Your "peg" needs to be a spring loaded plunger, attached to the fence; two of them, one each side.
Where you are showing pegs, just need to be holes in the table for the plungers to drop into.


----------



## jbrukardt (Apr 12, 2012)

I would prefer not to damage my table (hence the t-slot idea). And if i do plugs in a rail in the t slot, its a lot harder to line up a hole with a specific measurement than its is a plug


----------



## jdmaher (May 4, 2011)

Rockler sells a Stop Block Kit.

You could buy two. File a v-groove "index mark" at the exact middle of two opposing parallel sides of each of the two stop blocks. Position the fence at one of the distances, and lock it down. Push the two stop blocks up against the back of the fence, and lock them down, with the index marks perpendicular to the t-track. Make a color-coded Sharpie mark on the router table to each side of each "index mark". (Be neat and it will look like a "decoration" on your router table top.)

To repeat that setting, move the stop blocks "index marks" to the color-coded router table marks - making sure to line up both sides of each block. Now push the router table fence back to the stop blocks, and lock it down.

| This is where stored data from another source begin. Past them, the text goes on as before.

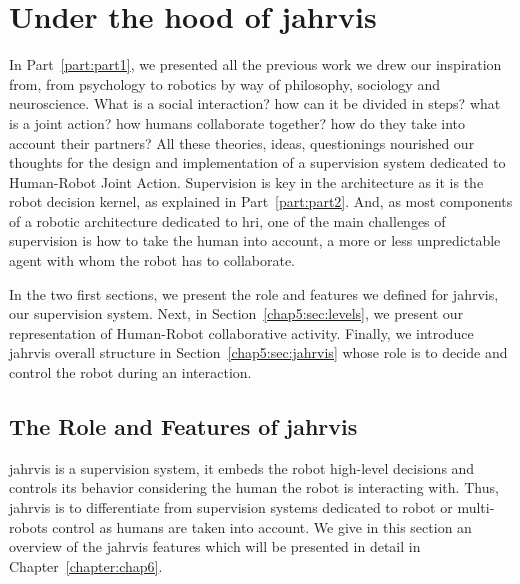 \documentclass[a4paper,11pt,twoside]{StyleThese}
\begin{document}
	\setcounter{chapter}{4} %
	\dominitoc
	\faketableofcontents
	\fi

\chapter{Under the hood of \acrshort{jahrvis}}
\label{chapter:chap5}
\minitoc

In Part~\ref{part:part1}, we presented all the previous work we drew our inspiration from, from psychology to robotics by way of philosophy, sociology and neuroscience. What is a social interaction? how can it be divided in steps? what is a joint action? how humans collaborate together? how do they take into account their partners?   All these theories, ideas, questionings nourished our thoughts for the design and implementation of a supervision system dedicated to Human-Robot Joint Action. Supervision is key in the architecture as it is the robot decision kernel, as explained in Part~\ref{part:part2}. And, as most components of a robotic architecture dedicated to \acrshort{hri}, one of the main challenges of supervision is how to take the human into account, a more or less unpredictable agent with whom the robot has to collaborate. 

In the two first sections, we present the role and features we defined for \acrfull{jahrvis}, our supervision system. Next, in Section~\ref{chap5:sec:levels}, we present our representation of Human-Robot collaborative activity. Finally, we introduce \acrshort{jahrvis} overall structure in Section~\ref{chap5:sec:jahrvis} whose role is to decide and control the robot during an interaction.

\section{The Role and Features of \acrshort{jahrvis}}\label{chap5:sec:sup_features}

\acrshort{jahrvis} is a supervision system, \ie it embeds the robot high-level decisions and controls its behavior considering the human the robot is interacting with. Thus, \acrshort{jahrvis} is to differentiate from supervision systems dedicated to robot or multi-robots control as humans are taken into account. We give in this section an overview of the \acrshort{jahrvis} features which will be presented in detail in Chapter~\ref{chapter:chap6}.
\end{document}
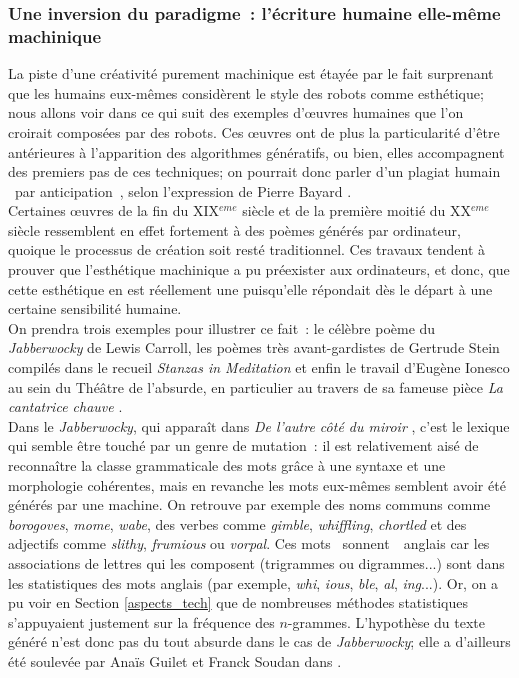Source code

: \documentclass{article}
\begin{document}
			\subsubsection{Une inversion du paradigme~: l'écriture humaine elle-même machinique} \label{inversion_paradigme}
				La piste d'une créativité purement machinique est étayée par le fait surprenant que les humains eux-mêmes considèrent le style des robots comme esthétique; nous allons voir dans ce qui suit des exemples d'œuvres humaines que l'on croirait composées par des robots. Ces œuvres ont de plus la particularité d'être antérieures à l'apparition des algorithmes génératifs, ou bien, elles accompagnent des premiers pas de ces techniques; on pourrait donc parler d'un plagiat humain \guillemotleft~par anticipation~\guillemotright, selon l'expression de Pierre Bayard \autocite{bayard2002}.\\
				
				Certaines œuvres de la fin du XIX$^{eme}$ siècle et de la première moitié du XX$^{eme}$ siècle ressemblent en effet fortement à des poèmes générés par ordinateur, quoique le processus de création soit resté traditionnel. Ces travaux tendent à prouver que l'esthétique machinique a pu préexister aux ordinateurs, et donc, que cette esthétique en est réellement une puisqu'elle répondait dès le départ à une certaine sensibilité humaine.\\
				On prendra trois exemples pour illustrer ce fait~: le célèbre poème du \textit{Jabberwocky} de Lewis Carroll, les poèmes très avant-gardistes de Gertrude Stein compilés dans le recueil \textit{Stanzas in Meditation} \autocite{stein1932} et enfin le travail d'Eugène Ionesco au sein du Théâtre de l'absurde, en particulier au travers de sa fameuse pièce \textit{La cantatrice chauve} \autocite{ionesco1950}.\\
				
				Dans le \textit{Jabberwocky}, qui apparaît dans \textit{De l'autre côté du miroir} \autocite{carroll1871}, c'est le lexique qui semble être touché par un genre de mutation~: il est relativement aisé de reconnaître la classe grammaticale des mots grâce à une syntaxe et une morphologie cohérentes, mais en revanche les mots eux-mêmes semblent avoir été générés par une machine. On retrouve par exemple des noms communs comme \textit{borogoves}, \textit{mome}, \textit{wabe}, des verbes comme \textit{gimble}, \textit{whiffling}, \textit{chortled} et des adjectifs comme \textit{slithy}, \textit{frumious} ou \textit{vorpal}. Ces mots \guillemotleft~sonnent~\guillemotright~anglais car les associations de lettres qui les composent (trigrammes ou digrammes...) sont dans les statistiques des mots anglais (par exemple, \textit{whi}, \textit{ious}, \textit{ble}, \textit{al}, \textit{ing}...). Or, on a pu voir en Section \ref{aspects_tech} que de nombreuses méthodes statistiques s'appuyaient justement sur la fréquence des $n$-grammes. L'hypothèse du texte généré n'est donc pas du tout absurde dans le cas de \textit{Jabberwocky}; elle a d'ailleurs été soulevée par Anaïs Guilet et Franck Soudan dans \autocite{guilet2017}.\\
				
\end{document}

I believe its harder to describe than it would be to do.


----------



## Tootles (Jul 21, 2011)

How about something like this …










You put a screw through whichever hole is appropriate for the setting that you require and screw into a strip of wood that slides in the mitre guage slot in front of the fence, not behind.

I've shown a drawing that wiould be good for setting regular settings at standard increments (inches, centimeters, whatever) but with a bit of planning, playing around and probably a few more holes, I'm sure it could be adapted to any set of distances that you need.


----------



## Tootles (Jul 21, 2011)

Hang on, here is another idea, also using the mitre guage slot …


----------



## KenBee (Mar 9, 2011)

If you are referring to aligning each end of the fence parallel it isn't important. The router bit will cut the same if the fence is straight or at an angle providing you keep the work piece tight against the fence. The important thing is to get the cutting edge of the bit the correct distance from the fence as well as the bit height if necessary.

Another solution to setting the fence is to use a combination square by adjusting the ruler part of the square against the cutting edge of the bit with the sliding part of the square butted against the edge nearest the fence of a T-Track or miter slot if you have one in your table. Once you have that setting adjust the square to the width of cut you want, then slide the fence to the ruler part of the square with the square once again butted against the same track. If you don't have a slot in your table the same procedure will work by using the front edge of the table.


----------



## Boatman53 (May 21, 2012)

How about a flip up stop on the back edge of the table (two actually) then cut spacer bars to fit between the stop and the fence as a repeatable reference. Spacer bars made in pairs and can be clearly labeled for how they are used.


----------